A Guide to the Perplexed

Academic books usually contain a scholarly apparatus--footnotes, case cites for a law book, sometimes mathematics, in the case of textbooks problems and (sometimes) answers. This apparatus gets in the way when one is simply reading the book. To solve that problem, I have moved the apparatus to cyberspace. Hence this web page.

The version that you are now reading is designed for browsers that do not support frames. It consists of a table of contents page, showing, for each chapter, a list of the page in that chapter. Click on a page, and it will appear. Click on an icon on the page, and the additional material corresponding to that icon will appear.

Most chapters also have a link to a collection of problems, some of them with answers. Most originated as exam problems for courses on the economic analysis of law. Hopefully some readers will find them useful as a way of testing how well they understand the material.

Readers who would like to know more about me may want to take a look at my home page. Readers who would like to propose additional material for the web page, or want to argue with it or the text, are invited to email me.

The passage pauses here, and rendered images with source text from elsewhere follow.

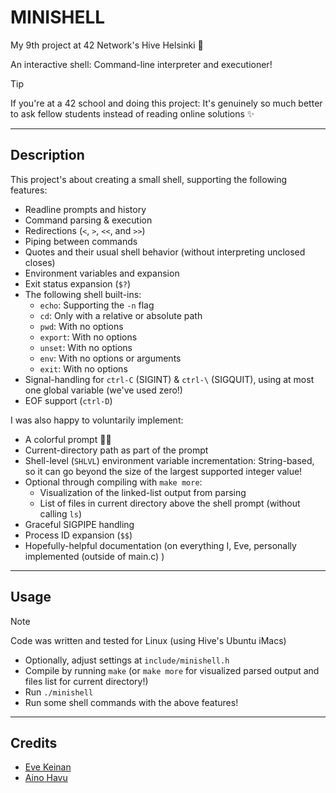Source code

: # MINISHELL

My 9th project at 42 Network's Hive Helsinki 🐝

An interactive shell: Command-line interpreter and executioner!

> [!TIP]
> If you're at a 42 school and doing this project: It's genuinely so much better to ask fellow students instead of reading online solutions ✨

---

## Description

This project's about creating a small shell, supporting the following features:
- Readline prompts and history
- Command parsing & execution
- Redirections (`<`, `>`, `<<`, and `>>`)
- Piping between commands
- Quotes and their usual shell behavior (without interpreting unclosed closes)
- Environment variables and expansion
- Exit status expansion (`$?`)
- The following shell built-ins:
  - `echo`: Supporting the `-n` flag
  - `cd`: Only with a relative or absolute path
  - `pwd`: With no options
  - `export`: With no options
  - `unset`: With no options
   - `env`: With no options or arguments
  - `exit`: With no options
- Signal-handling for `ctrl-C` (SIGINT) & `ctrl-\` (SIGQUIT), using at most one global variable (we've used zero!)
- EOF support (`ctrl-D`)

I was also happy to voluntarily implement:
- A colorful prompt 🌈🌈
- Current-directory path as part of the prompt
- Shell-level (`SHLVL`) environment variable incrementation: String-based, so it can go beyond the size of the largest supported integer value!
- Optional through compiling with `make more`:
  - Visualization of the linked-list output from parsing
  - List of files in current directory above the shell prompt (without calling `ls`)
- Graceful SIGPIPE handling
- Process ID expansion (`$$`)
- Hopefully-helpful documentation (on everything I, Eve, personally implemented (outside of main.c) )

---

## Usage

> [!NOTE]
> Code was written and tested for Linux (using Hive's Ubuntu iMacs)

- Optionally, adjust settings at `include/minishell.h`
- Compile by running `make` (or `make more` for visualized parsed output and files list for current directory!)
- Run `./minishell`
- Run some shell commands with the above features!

---

## Credits

- [Eve Keinan](https://github.com/EvAvKein)
- [Aino Havu](https://github.com/a-havu)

I am putting this web page up a month or so before the book is expected out, both to help me make sure everything is working and to let other people look at it and make suggestions. Feel free to do so. As you will see, while much of the linked material is there, a considerable amount is still missing. Text in red represents notes to myself about additional material to be added. Hopefully, all of the missing pieces will be there by the time the book actually comes out.

 

David Friedman

3/1/2000


Credits and Apologies

Many of the points made here were contributed by early readers of the manuscript. I am especially grateful to Richard Posner for correcting a considerable number of my mistaken or incomplete views on legal questions. Neither he or anyone other than myself is responsible for such errors as remain.

The icons in the book correspond to the situation at the time the book was produced. In some cases, a book or article that was unavailable online, and so represented as a cite rather than online text, may become available later, in which case (assuming I notice) I will add a link to it. In other cases, I may think of an additional item that should have been marked as an icon in the book, but was not--and add it to the web page.